I first went to Kenya in July 2008 for a six-week volunteer post at an orphanage north of Nairobi. I loved every single second of it (well, all but the bad B.O. that hangs in the air on public transport). I love the landscape, the lush green rolling hills. I love the genuine people in Kenya who are a breath of fresh air and embrace you with such warmth, as one of their own. When I left Kenya 20 months ago, I knew I would be back. I didn’t know if it would be one year or ten years, but the country was a wonderful experience for me, and the children were such a delight. I made lasting friendships with other volunteers and locals. Many people in the States have an apprehension to travel in Africa in general, so I get asked about my trip quite a lot. I’m free publicity for Kenya tourism, speaking fondly of the time I spent there with a deep appreciation. Sure, there were tough times: getting accustomed to bathing with a bucket of water I had pulled out of the well myself, mastering the squat toilets, and seeing some pretty horrifying poverty. However, travel in any foreign country means getting accustomed to other cultural norms and living conditions.
So, what’s the problem? I have spent the past 20 months longing to go back to Kenya and speaking so highly of the place, that I wonder if I will feel the same way when I return? Has my perspective been skewed by talking Kenya up so much that I believe it’s a different place than reality? I’ve been thinking about this only for the past 24 hours, as I was busy enjoying my time in Jordan and hadn’t given it much thought. My seat buddy on my Qatar Airways flight is a New Zealander working for the U.N. in Nairobi. After the 5 minute get-to-know-you chitchat, I come to find out that there have been 7 abductions in the past 6 weeks in Nairobi. And the U.S. Ambassador’s wife was carjacked. What?? I’ve read crime statistics on Kenya but I rave about how safe I felt in Nairobi. Luckily, I’m not rich and I don’t have a car in Kenya, so chances are good that I’ll be just fine. I also stay in a small village away from Nairobi where there aren’t any cars and life is calm.
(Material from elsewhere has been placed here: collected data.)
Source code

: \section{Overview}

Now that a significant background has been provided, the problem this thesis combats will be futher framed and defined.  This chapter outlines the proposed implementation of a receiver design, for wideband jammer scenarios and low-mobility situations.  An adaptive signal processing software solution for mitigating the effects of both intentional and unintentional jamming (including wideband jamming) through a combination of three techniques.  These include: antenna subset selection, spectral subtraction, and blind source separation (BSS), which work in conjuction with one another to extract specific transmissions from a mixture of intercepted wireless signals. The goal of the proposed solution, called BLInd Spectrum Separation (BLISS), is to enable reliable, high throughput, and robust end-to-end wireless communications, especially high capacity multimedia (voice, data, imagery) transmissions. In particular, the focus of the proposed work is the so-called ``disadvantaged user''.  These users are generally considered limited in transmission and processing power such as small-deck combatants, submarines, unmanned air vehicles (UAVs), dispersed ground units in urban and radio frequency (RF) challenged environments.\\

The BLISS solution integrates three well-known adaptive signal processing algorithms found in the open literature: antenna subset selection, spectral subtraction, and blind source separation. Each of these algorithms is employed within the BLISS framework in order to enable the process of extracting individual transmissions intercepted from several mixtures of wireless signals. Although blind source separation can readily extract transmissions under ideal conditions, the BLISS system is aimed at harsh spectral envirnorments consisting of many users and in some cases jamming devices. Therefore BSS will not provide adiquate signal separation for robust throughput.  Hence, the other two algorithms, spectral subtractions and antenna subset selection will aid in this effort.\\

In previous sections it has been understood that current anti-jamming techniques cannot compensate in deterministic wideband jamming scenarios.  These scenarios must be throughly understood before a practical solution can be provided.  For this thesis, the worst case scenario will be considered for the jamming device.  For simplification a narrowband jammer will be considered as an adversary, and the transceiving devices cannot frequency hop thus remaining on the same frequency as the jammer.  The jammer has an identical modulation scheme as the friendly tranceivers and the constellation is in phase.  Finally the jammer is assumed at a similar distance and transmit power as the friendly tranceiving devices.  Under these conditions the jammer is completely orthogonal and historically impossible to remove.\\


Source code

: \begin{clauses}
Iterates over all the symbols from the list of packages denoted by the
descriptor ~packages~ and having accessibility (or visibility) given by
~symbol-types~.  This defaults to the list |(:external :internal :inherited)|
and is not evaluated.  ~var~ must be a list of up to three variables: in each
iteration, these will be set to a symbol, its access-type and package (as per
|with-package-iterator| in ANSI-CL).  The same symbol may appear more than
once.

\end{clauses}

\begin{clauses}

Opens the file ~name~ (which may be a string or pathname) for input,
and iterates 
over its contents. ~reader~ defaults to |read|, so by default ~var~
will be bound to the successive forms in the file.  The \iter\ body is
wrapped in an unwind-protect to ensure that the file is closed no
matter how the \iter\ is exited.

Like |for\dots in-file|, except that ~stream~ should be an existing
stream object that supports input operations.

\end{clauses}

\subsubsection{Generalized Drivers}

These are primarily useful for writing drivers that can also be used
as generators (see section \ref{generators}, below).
But the second time around is bound to be different. Better, worse, or just different? I’m not sure. The orphanage has new buildings and more kids. They have a proper dining area, and I believe it has a kitchen now so meals are no longer cooked solely outside over a fire. I will have a sense of familiarity and comfort that I did not have when I arrived the first time. But I can’t help but wonder if being away for 20 months has skewed my perspective at all. What are you experiences visiting a place twice that you were fond of the first time around?